En este momento allá, en Rusia, están mi mamá, Amelia Jiménez, y mi hijo, Sebastián Escaf Pardo. No son traquetos. El dinero para pagar ese viaje no salió del narcotráfico. Nadie en mi círculo familiar tiene nexos o ha tenido relación alguna con el negocio de la droga. Cero presos, cero sindicados, cero investigados, cero extraditados. Somos gente decente y trabajadora. Estamos limpios. Y sin embargo no me indigno por esos comentarios porque lo cierto es que la economía subterránea alimentada por la cocaína sí nutre y dinamiza casi todos los negocios legales del país, la mayoría de las veces sin que sus propios dueños lo sepan. ¿Para qué negarlo, si al negarlo quedamos como unos grandísimos tontos? ¿O es que alguno le pide el pasado judicial a quien le va a comprar productos o servicios? ¿Acaso investigamos de dónde viene el dinero con el que nos pagan por nuestro trabajo? Todos, nos guste o no, lo aceptemos o no, estamos untados en mayor o menor medida del billete de la droga, pues en Colombia se lavan a diario millones de dólares provenientes de la coca.
Que seamos el cuarto país en comprar más boletas en el Mundial, solo superados por el local, Rusia, por el país más rico del mundo, Estados Unidos, y por una nación cuya población es por lo menos cuatro veces más grande que la nuestra y con una tradición futbolística infinitamente mayor, Brasil; es un indicador económico para todo extranjero buen observador, y debería serlo también para nosotros. Más autocrítica y menos mojigatería, por favor.
Somos un país del Tercer Mundo. Estamos muy lejos de ser una nación rica. Ocupamos deshonrosos lugares: nada más analizando el Gini, somos el país más inequitativo de América del Sur y el tercero más desigual del mundo. Nuestra coca es más famosa que nuestro café o que nuestras flores básicamente porque exportamos más de ese polvo blanco que de cualquier otra cosa. ¿Por qué nos indignamos entonces? Es normal que al ver el estadio todo amarillo, los europeos se secreteen y murmullen. Es normal que nos griten afuera: ¡Escobar! Es previsible que se generen hipótesis y surjan toda clase de suspicacias alrededor de ese mar amarillo pues cualquiera con dos dedos de frente que sepa sumar y restar hará cálculos y las cifras no le van a cuadrar. ¿Cómo es posible que haya tanto colombiano allá si para nosotros hacer ese viaje cuesta muchísimo más que para europeos que viven ahí cerquita y no tienen que cruzar un océano gigante? ¿Dónde está la bolita?

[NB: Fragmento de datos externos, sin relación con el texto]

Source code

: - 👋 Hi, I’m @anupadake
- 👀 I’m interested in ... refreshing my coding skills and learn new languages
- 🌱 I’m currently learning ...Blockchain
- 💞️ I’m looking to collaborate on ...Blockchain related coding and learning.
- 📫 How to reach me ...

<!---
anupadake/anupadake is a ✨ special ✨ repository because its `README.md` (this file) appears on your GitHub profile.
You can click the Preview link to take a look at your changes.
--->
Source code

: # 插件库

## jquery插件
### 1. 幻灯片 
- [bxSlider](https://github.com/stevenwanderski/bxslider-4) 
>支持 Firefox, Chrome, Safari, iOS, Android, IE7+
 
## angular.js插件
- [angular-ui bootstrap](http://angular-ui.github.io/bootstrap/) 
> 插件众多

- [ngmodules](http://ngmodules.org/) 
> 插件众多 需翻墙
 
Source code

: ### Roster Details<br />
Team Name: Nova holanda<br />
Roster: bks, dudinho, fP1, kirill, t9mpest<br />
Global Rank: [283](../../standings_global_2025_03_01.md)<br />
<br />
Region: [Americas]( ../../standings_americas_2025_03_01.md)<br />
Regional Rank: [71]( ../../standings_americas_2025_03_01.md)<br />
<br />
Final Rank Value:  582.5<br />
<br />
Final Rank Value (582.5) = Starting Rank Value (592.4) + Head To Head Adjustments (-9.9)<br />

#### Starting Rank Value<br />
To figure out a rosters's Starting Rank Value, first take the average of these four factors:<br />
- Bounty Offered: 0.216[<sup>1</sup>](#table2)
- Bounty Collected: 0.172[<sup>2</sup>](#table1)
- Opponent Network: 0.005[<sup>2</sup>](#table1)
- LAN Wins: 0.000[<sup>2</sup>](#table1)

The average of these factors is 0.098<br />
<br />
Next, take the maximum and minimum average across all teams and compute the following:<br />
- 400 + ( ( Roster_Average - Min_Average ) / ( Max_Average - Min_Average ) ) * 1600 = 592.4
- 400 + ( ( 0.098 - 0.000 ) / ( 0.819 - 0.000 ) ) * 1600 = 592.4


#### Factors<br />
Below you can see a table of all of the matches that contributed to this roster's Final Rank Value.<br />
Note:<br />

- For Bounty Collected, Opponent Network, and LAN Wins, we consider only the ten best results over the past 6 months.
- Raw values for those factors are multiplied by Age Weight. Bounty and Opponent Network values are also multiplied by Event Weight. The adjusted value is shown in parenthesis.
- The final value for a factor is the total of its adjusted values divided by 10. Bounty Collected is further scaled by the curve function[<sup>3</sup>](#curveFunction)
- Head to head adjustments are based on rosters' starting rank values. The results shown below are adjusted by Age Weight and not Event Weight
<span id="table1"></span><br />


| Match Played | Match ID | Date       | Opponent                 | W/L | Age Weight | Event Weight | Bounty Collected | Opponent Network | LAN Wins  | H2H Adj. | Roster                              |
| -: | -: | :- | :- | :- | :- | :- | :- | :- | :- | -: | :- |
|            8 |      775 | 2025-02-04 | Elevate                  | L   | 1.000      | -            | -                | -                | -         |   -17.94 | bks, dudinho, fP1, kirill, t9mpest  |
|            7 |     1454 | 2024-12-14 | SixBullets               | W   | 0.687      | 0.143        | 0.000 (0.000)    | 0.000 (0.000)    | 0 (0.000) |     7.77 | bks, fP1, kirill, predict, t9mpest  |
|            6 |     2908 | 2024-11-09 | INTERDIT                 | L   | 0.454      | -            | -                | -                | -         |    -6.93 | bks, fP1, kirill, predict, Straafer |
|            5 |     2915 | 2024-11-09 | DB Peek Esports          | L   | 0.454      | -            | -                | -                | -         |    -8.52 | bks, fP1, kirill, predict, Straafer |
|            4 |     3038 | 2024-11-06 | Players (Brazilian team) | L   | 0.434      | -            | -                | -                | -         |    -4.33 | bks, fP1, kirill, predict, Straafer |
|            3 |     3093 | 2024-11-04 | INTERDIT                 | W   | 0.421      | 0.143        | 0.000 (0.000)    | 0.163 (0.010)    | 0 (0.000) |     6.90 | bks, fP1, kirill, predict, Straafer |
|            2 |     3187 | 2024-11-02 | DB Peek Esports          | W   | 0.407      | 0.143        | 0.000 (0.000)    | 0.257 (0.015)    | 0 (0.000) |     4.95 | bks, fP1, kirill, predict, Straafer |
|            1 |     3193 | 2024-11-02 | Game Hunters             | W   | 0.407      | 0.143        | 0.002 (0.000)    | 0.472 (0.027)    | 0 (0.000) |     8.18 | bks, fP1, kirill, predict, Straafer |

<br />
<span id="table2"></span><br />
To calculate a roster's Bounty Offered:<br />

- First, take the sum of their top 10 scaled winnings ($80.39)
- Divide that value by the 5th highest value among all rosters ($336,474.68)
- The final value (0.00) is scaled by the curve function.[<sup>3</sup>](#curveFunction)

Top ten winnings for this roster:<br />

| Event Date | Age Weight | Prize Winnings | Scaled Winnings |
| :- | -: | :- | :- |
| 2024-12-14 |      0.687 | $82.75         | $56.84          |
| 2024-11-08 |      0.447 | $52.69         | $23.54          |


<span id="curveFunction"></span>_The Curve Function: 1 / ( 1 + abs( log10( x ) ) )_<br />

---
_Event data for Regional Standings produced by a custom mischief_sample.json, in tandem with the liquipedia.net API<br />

Preocupémonos por otras cosas más bien. Porque cuando además a esos periodistas que hoy están impresionados con esa inmensa masa gigante con sombreros vueltiaos en estadios del otro lado del mundo, se les dé por mirar con lupa lo que pasa en la Colombia profunda y olvidada, la que escondemos, la que le dijo SÍ a la paz porque justamente es la que pone los muertos que a nadie le importan, es que vamos a tener que agachar la cabeza y con toda la razón. ¿Cómo les vamos a explicar que acá hay miles de personas que sobreviven con menos de 5 mil pesos al día y que hay niños que se mueren de sed? ¿De qué manera digna y decente se puede justificar tal contraste?
Que nos digan narcos es lo de menos, pues lo somos. Lo terrible será cuando se den cuenta que somos también cómplices de toda clase de crímenes cometidos contra la población más vulnerable: masacres, desplazamientos, hambrunas, muertes infantiles por desnutrición, asesinatos extrajudiciales, aniquilación de defensores de derechos humanos y un largo etcétera. Toca irse preparando para cuando el mundo pregunte. Porque pónganle la firma, el mundo preguntará y tendremos que contestar.